| EXERCISE GOAL |
A word-for-word copy of the listing is required, and it must contain no pictures.

####

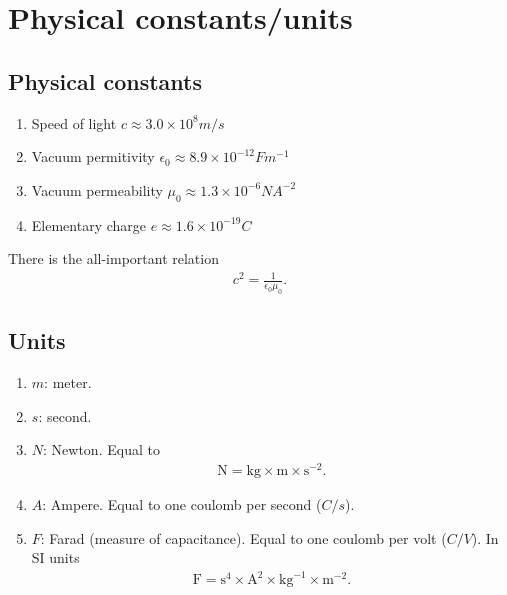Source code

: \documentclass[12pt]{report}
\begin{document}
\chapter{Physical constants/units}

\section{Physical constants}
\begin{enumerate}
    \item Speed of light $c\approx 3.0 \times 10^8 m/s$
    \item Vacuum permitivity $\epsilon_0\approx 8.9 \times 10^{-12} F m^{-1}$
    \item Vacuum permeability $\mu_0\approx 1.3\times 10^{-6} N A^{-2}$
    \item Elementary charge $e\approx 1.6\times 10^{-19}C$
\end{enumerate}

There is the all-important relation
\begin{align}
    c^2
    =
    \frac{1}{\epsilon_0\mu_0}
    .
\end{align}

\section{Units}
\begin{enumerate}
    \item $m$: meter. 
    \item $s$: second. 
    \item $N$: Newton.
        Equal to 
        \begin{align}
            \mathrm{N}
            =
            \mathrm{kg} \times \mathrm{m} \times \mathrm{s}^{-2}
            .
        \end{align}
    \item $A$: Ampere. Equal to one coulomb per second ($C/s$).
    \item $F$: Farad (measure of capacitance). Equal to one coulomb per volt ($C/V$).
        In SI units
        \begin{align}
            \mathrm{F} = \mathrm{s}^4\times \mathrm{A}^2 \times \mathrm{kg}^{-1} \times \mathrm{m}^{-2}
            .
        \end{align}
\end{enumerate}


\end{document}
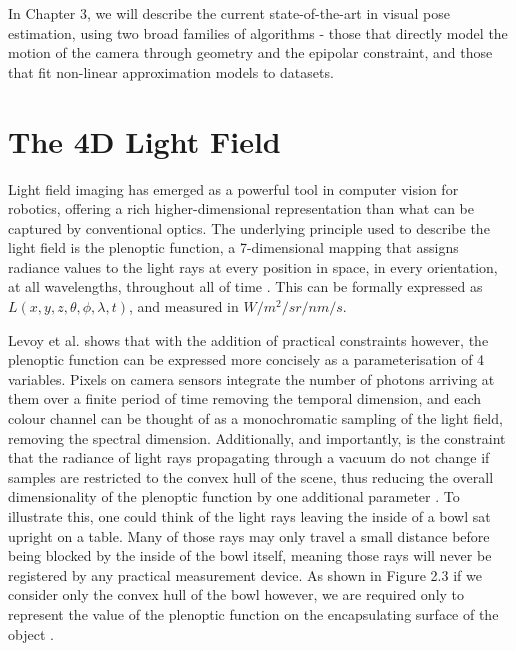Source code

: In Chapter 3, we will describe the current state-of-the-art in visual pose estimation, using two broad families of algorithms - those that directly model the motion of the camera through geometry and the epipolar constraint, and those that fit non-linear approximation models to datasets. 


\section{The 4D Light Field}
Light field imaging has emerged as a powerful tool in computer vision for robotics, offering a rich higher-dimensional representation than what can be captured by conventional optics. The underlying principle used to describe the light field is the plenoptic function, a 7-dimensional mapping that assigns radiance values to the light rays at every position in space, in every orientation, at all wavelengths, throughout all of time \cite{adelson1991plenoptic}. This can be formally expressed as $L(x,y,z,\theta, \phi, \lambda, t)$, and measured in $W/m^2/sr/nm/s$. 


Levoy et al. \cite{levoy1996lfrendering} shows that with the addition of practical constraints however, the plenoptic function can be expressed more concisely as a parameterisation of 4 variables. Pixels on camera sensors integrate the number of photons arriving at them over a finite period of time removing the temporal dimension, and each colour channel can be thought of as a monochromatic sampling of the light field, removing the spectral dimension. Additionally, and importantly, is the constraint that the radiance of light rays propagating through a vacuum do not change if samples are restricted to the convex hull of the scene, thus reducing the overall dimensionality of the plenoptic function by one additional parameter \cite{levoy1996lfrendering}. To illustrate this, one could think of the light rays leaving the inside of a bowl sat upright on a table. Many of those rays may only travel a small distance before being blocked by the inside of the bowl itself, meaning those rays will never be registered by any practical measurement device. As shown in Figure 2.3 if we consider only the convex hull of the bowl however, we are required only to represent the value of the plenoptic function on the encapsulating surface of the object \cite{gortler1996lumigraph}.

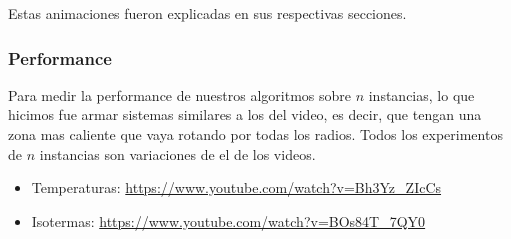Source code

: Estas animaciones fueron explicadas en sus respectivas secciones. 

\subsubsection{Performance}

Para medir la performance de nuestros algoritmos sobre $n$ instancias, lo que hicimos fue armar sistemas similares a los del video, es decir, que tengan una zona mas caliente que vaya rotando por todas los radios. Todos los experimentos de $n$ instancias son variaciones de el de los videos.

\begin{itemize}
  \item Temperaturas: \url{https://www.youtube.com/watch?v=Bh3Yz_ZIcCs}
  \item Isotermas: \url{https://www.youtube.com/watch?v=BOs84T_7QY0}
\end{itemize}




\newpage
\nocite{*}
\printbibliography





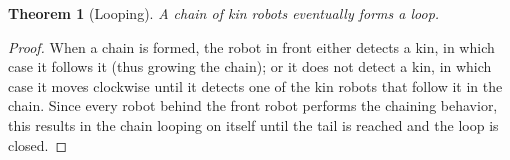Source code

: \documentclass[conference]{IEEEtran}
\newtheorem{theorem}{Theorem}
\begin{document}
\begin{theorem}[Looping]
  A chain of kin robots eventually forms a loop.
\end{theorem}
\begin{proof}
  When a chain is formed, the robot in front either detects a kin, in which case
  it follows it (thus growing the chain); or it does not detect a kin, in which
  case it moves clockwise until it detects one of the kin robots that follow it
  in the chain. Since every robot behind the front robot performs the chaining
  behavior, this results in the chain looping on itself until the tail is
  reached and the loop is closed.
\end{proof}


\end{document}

####

| TASK ANSWER |
Source code

: \documentclass[12pt]{report}
\begin{document}
\chapter{Physical constants/units}

\section{Physical constants}
\begin{enumerate}
    \item Speed of light $c\approx 3.0 \times 10^8 m/s$
    \item Vacuum permitivity $\epsilon_0\approx 8.9 \times 10^{-12} F m^{-1}$
    \item Vacuum permeability $\mu_0\approx 1.3\times 10^{-6} N A^{-2}$
    \item Elementary charge $e\approx 1.6\times 10^{-19}C$
\end{enumerate}

There is the all-important relation
\begin{align}
    c^2
    =
    \frac{1}{\epsilon_0\mu_0}
    .
\end{align}

\section{Units}
\begin{enumerate}
    \item $m$: meter. 
    \item $s$: second. 
    \item $N$: Newton.
        Equal to 
        \begin{align}
            \mathrm{N}
            =
            \mathrm{kg} \times \mathrm{m} \times \mathrm{s}^{-2}
            .
        \end{align}
    \item $A$: Ampere. Equal to one coulomb per second ($C/s$).
    \item $F$: Farad (measure of capacitance). Equal to one coulomb per volt ($C/V$).
        In SI units
        \begin{align}
            \mathrm{F} = \mathrm{s}^4\times \mathrm{A}^2 \times \mathrm{kg}^{-1} \times \mathrm{m}^{-2}
            .
        \end{align}
\end{enumerate}


\end{document}
Source code

: In Chapter 3, we will describe the current state-of-the-art in visual pose estimation, using two broad families of algorithms - those that directly model the motion of the camera through geometry and the epipolar constraint, and those that fit non-linear approximation models to datasets. 


\section{The 4D Light Field}
Light field imaging has emerged as a powerful tool in computer vision for robotics, offering a rich higher-dimensional representation than what can be captured by conventional optics. The underlying principle used to describe the light field is the plenoptic function, a 7-dimensional mapping that assigns radiance values to the light rays at every position in space, in every orientation, at all wavelengths, throughout all of time \cite{adelson1991plenoptic}. This can be formally expressed as $L(x,y,z,\theta, \phi, \lambda, t)$, and measured in $W/m^2/sr/nm/s$. 


Levoy et al. \cite{levoy1996lfrendering} shows that with the addition of practical constraints however, the plenoptic function can be expressed more concisely as a parameterisation of 4 variables. Pixels on camera sensors integrate the number of photons arriving at them over a finite period of time removing the temporal dimension, and each colour channel can be thought of as a monochromatic sampling of the light field, removing the spectral dimension. Additionally, and importantly, is the constraint that the radiance of light rays propagating through a vacuum do not change if samples are restricted to the convex hull of the scene, thus reducing the overall dimensionality of the plenoptic function by one additional parameter \cite{levoy1996lfrendering}. To illustrate this, one could think of the light rays leaving the inside of a bowl sat upright on a table. Many of those rays may only travel a small distance before being blocked by the inside of the bowl itself, meaning those rays will never be registered by any practical measurement device. As shown in Figure 2.3 if we consider only the convex hull of the bowl however, we are required only to represent the value of the plenoptic function on the encapsulating surface of the object \cite{gortler1996lumigraph}.

Source code

: Estas animaciones fueron explicadas en sus respectivas secciones. 

\subsubsection{Performance}

Para medir la performance de nuestros algoritmos sobre $n$ instancias, lo que hicimos fue armar sistemas similares a los del video, es decir, que tengan una zona mas caliente que vaya rotando por todas los radios. Todos los experimentos de $n$ instancias son variaciones de el de los videos.

\begin{itemize}
  \item Temperaturas: \url{https://www.youtube.com/watch?v=Bh3Yz_ZIcCs}
  \item Isotermas: \url{https://www.youtube.com/watch?v=BOs84T_7QY0}
\end{itemize}




\newpage
\nocite{*}
\printbibliography





Source code

: \documentclass[conference]{IEEEtran}
\newtheorem{theorem}{Theorem}
\begin{document}
\begin{theorem}[Looping]
  A chain of kin robots eventually forms a loop.
\end{theorem}
\begin{proof}
  When a chain is formed, the robot in front either detects a kin, in which case
  it follows it (thus growing the chain); or it does not detect a kin, in which
  case it moves clockwise until it detects one of the kin robots that follow it
  in the chain. Since every robot behind the front robot performs the chaining
  behavior, this results in the chain looping on itself until the tail is
  reached and the loop is closed.
\end{proof}


\end{document}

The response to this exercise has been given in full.